At present, it is not clear how ECS increases 5-HT6 IR in the hippocampus. One possible mechanism involves glucocorticoids because decreased plasma corticosterone levels by adrenalectomy increases 5-HT6 mRNA in the CA1 of the hippocampus, which is partly restored by corticosterone replacement [6]. However, previous study demonstrated that a single ECS and repeated ECS for 10 days significantly increase plasma corticosterone, although the magnitude of increase appears to be attenuated with repeated exposure [41]. In addition, elevated 5-HT6 mRNA is only observed in the CA1 after adrenalectomy, but the increase in the 5-HT6 IR was observed in all subfields of hippocampus after ECS. Moreover, considering that elevated plasma corticosterone levels have no effect on 5-HT6 mRNA levels in the subfields of hippocampus [6], the ECS-induced increase in 5-HT6 IR in the hippocampus is unlikely to be mediated by changes in plasma corticosterone. Alternatively, it is possible that diminished serotonin release induces a compensatory increase in 5-HT6 IR in the hippocampus, as suggested previously [41]. However, there is evidence that acute ECS increases serotonin release [42], although chronic ECS for 10 days does not alter serotonin release [43, 44] or rather increases serotonin levels in the hippocampus [45]. Thus, changes in serotonin release in the hippocampus may not be related to ECS-induced increase in 5-HT6 IR in the hippocampus. Further studies will be needed to identify underlying mechanism for the elevation of 5-HT6 receptor in the hippocampus induced by ECS.

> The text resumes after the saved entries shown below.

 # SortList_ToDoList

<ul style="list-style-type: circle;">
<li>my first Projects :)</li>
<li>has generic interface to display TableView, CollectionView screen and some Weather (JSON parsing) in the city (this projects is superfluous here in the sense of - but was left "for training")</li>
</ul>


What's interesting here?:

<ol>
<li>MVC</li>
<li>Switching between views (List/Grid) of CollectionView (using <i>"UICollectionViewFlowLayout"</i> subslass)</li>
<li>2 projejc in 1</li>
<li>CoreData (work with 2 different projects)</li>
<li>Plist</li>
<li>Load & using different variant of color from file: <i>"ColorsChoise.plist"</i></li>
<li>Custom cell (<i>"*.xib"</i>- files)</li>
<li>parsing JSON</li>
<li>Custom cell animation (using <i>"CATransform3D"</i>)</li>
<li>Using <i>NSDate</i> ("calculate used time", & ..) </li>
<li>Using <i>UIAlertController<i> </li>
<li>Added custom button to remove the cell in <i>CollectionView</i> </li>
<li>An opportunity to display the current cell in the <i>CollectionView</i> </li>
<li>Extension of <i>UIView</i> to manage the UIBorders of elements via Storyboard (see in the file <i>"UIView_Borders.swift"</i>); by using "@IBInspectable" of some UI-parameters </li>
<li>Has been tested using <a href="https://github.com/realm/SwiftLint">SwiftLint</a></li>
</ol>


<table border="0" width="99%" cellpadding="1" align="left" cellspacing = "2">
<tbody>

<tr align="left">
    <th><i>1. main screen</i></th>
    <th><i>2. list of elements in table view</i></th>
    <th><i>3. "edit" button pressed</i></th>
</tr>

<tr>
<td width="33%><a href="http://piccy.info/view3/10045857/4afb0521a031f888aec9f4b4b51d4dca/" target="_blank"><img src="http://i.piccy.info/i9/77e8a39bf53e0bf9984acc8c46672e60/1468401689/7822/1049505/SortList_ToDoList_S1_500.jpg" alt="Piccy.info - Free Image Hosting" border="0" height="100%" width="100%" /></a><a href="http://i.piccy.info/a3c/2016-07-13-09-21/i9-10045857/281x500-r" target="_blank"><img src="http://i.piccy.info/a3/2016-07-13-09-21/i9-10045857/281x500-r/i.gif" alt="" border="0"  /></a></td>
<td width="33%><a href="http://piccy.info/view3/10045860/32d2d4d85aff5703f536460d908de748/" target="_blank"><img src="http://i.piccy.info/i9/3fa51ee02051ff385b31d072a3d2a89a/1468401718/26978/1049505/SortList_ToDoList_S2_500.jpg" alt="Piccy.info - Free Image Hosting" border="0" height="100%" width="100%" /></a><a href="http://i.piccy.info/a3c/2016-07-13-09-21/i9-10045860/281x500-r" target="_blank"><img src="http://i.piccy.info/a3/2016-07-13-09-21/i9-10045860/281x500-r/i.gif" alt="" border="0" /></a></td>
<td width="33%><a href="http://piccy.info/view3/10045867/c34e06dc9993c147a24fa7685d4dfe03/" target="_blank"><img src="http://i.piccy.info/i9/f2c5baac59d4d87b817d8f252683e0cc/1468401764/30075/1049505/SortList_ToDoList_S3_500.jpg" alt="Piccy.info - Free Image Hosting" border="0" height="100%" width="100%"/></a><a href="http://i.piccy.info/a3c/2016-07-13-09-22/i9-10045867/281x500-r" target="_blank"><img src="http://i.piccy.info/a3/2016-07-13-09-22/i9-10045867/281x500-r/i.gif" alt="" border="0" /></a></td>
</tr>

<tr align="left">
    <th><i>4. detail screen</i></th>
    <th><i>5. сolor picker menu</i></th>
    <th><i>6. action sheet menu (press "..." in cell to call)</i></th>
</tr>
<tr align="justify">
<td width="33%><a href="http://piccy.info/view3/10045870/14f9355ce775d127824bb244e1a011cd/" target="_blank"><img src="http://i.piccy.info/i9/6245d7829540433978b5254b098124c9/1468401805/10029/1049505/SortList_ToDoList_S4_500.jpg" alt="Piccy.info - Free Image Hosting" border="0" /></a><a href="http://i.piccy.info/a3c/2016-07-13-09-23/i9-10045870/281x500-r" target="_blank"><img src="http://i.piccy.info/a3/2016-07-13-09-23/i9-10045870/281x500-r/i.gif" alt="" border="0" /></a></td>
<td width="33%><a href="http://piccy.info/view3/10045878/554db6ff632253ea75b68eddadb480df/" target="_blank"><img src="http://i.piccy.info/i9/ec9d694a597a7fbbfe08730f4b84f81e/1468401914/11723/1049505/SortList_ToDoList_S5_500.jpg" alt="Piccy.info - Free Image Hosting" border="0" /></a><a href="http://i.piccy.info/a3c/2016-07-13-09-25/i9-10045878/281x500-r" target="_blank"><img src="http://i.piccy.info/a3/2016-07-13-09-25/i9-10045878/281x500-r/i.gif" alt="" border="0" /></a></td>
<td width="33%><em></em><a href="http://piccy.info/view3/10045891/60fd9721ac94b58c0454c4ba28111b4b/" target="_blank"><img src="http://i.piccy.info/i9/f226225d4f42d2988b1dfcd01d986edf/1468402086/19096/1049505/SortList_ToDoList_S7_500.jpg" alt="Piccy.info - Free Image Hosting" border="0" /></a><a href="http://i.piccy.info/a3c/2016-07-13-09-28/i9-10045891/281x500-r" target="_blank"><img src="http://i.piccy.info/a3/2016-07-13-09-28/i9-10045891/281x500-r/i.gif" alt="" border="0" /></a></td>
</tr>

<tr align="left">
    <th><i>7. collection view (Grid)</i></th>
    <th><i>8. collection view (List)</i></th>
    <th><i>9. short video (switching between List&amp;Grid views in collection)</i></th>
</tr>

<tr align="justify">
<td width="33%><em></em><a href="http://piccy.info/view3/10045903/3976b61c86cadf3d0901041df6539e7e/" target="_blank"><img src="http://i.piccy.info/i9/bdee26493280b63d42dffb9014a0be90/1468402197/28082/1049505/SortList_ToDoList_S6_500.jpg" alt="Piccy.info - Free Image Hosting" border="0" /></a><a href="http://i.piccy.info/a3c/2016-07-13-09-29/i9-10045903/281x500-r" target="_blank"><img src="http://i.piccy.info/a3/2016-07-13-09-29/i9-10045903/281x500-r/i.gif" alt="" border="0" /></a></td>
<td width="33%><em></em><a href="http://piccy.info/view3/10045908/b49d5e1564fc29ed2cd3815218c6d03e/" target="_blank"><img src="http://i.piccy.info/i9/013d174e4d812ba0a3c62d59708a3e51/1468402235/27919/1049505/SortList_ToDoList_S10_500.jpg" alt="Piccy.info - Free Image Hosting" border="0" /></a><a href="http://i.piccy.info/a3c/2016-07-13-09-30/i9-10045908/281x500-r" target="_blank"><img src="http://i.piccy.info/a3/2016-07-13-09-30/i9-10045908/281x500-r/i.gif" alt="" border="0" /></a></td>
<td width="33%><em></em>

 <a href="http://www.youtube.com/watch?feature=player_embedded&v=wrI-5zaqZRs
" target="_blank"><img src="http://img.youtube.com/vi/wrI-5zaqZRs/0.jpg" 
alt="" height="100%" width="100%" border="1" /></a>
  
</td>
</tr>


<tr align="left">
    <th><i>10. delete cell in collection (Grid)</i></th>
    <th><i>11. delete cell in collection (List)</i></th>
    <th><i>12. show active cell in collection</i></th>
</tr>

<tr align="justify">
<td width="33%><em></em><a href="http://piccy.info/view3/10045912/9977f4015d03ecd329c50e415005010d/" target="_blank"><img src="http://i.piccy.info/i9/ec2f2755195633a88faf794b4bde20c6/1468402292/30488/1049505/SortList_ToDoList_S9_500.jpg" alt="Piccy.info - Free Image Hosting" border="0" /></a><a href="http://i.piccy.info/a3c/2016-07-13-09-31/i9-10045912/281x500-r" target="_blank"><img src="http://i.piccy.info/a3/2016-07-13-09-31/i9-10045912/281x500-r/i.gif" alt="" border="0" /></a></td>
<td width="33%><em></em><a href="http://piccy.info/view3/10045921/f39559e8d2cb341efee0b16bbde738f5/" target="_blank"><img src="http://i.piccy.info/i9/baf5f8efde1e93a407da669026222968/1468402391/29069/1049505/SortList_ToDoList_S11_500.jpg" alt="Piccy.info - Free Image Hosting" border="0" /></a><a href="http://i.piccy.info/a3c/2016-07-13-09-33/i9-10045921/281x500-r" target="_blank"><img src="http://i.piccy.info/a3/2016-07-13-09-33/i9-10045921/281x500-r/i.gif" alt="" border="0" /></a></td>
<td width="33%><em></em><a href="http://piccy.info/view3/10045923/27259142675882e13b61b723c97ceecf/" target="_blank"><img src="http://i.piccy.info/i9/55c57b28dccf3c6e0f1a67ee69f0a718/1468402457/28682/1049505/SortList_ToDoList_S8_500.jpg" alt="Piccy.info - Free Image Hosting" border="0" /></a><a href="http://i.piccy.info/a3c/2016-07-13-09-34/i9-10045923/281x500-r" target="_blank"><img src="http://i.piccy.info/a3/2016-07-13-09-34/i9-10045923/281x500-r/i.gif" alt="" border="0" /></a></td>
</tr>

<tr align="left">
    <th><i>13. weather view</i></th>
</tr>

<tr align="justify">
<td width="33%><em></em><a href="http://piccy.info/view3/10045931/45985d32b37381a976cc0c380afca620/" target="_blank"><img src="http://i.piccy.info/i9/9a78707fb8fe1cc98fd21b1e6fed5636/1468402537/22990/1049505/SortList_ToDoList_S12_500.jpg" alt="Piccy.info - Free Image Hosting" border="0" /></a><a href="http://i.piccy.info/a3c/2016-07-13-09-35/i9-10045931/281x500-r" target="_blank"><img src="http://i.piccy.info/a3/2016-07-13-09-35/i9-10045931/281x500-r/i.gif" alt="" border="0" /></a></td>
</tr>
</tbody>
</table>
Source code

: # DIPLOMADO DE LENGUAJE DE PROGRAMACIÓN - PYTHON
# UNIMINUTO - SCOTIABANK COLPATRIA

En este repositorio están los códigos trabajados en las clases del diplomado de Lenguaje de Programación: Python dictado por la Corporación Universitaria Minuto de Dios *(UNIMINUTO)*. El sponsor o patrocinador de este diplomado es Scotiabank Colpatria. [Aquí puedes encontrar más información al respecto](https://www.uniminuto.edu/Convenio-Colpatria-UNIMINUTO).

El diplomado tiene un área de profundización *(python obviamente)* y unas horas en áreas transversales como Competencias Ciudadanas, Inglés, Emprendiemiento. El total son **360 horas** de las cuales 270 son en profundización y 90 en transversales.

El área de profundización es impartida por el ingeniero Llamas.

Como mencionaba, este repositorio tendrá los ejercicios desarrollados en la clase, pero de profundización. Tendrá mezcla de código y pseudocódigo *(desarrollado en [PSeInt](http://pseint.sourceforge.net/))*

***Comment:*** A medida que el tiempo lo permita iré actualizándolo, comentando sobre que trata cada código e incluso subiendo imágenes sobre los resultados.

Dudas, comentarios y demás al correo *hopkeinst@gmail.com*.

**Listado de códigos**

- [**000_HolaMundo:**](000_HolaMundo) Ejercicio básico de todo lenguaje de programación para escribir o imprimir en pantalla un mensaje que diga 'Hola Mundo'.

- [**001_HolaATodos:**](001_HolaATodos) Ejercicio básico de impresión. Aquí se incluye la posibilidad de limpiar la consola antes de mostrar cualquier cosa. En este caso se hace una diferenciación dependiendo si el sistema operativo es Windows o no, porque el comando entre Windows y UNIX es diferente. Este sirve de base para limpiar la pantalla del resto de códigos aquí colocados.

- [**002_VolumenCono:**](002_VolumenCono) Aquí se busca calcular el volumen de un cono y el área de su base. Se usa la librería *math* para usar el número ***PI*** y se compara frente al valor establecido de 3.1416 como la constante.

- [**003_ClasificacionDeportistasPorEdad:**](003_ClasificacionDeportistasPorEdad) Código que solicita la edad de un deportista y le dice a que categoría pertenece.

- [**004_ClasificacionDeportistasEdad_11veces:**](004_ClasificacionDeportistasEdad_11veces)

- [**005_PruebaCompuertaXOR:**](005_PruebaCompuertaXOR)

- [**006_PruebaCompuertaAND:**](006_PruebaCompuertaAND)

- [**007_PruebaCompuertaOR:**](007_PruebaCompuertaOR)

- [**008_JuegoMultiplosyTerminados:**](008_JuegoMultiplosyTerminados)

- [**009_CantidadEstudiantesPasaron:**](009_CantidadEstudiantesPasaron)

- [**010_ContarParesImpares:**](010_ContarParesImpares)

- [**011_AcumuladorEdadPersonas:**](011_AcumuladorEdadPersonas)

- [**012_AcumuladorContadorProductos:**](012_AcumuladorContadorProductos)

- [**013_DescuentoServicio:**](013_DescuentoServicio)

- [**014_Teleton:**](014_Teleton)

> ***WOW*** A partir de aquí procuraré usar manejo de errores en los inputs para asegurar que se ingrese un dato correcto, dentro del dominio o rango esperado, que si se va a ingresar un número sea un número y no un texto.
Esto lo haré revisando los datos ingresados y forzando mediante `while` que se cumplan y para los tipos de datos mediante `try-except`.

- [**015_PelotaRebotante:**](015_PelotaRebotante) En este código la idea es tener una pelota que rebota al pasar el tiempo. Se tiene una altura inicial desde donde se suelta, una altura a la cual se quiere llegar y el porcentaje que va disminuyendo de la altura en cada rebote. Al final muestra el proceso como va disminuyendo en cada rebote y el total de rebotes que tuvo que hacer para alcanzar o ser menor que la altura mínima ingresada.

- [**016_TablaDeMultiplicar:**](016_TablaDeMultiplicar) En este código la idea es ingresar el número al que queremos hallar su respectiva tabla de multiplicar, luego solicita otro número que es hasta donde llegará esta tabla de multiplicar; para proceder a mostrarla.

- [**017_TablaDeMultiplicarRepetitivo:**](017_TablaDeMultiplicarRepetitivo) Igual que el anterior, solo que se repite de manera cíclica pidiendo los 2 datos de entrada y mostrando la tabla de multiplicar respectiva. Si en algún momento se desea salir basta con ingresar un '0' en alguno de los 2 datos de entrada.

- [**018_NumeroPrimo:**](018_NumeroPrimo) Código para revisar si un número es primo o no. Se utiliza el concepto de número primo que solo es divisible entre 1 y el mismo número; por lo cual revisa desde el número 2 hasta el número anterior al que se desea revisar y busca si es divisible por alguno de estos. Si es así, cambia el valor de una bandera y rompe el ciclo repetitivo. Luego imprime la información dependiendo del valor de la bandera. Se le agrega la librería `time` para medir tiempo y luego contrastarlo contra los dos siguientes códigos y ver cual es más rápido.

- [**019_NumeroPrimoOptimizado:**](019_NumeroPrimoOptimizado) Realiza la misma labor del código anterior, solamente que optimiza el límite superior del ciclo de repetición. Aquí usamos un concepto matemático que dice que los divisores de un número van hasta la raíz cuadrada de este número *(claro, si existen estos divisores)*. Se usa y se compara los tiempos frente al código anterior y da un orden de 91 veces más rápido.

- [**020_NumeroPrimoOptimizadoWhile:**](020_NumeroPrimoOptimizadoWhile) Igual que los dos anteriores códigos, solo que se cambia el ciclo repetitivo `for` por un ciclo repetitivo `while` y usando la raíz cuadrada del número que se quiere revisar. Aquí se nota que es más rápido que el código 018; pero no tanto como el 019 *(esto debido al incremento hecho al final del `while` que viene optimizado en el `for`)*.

In summary, our results demonstrate that acute and chronic ECS increases 5-HT6 IR in all subfields of the hippocampus in a time-dependent manner and that chronic ECS is found not to alter the magnitude of increase and time-dependent changes in 5-HT6 increase observed after acute ECS. These results suggest that both acute and chronic ECS dynamically regulate 5-HT6 IR in rat hippocampus, and indicates that the magnitude and time-dependent changes in 5-HT6 IR in the hippocampus may not be influenced by repeated ECS treatment.